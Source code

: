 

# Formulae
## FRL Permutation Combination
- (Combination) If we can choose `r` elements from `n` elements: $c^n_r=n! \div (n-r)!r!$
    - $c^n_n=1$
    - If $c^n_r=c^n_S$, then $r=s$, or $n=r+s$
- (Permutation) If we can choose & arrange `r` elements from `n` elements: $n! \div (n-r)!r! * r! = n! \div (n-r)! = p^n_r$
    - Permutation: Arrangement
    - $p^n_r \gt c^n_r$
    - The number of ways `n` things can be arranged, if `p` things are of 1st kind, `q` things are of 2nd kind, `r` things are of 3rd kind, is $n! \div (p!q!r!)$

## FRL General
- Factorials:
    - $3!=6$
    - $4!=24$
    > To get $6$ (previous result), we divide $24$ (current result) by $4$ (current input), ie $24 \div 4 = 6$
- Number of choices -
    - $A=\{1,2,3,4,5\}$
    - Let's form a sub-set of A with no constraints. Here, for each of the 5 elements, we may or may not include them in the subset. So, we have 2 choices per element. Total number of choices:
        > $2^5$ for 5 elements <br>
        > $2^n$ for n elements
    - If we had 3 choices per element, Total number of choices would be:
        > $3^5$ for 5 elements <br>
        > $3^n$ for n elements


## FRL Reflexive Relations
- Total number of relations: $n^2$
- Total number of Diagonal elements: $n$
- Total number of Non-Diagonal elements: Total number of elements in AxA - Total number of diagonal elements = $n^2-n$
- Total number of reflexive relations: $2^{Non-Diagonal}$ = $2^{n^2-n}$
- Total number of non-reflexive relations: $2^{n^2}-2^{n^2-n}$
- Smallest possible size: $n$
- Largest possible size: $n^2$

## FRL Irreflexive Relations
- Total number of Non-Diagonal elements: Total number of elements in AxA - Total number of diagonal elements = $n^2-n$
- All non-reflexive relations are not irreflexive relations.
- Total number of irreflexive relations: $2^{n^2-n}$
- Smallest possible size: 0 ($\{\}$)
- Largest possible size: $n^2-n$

## EXERCISE REQUIREMENTS
When a line in the listing includes the word "from", report that line in full.

## EXERCISE ANSWER
- (Combination) If we can choose `r` elements from `n` elements: $c^n_r=n! \div (n-r)!r!$
- (Permutation) If we can choose & arrange `r` elements from `n` elements: $n! \div (n-r)!r! * r! = n! \div (n-r)! = p^n_r$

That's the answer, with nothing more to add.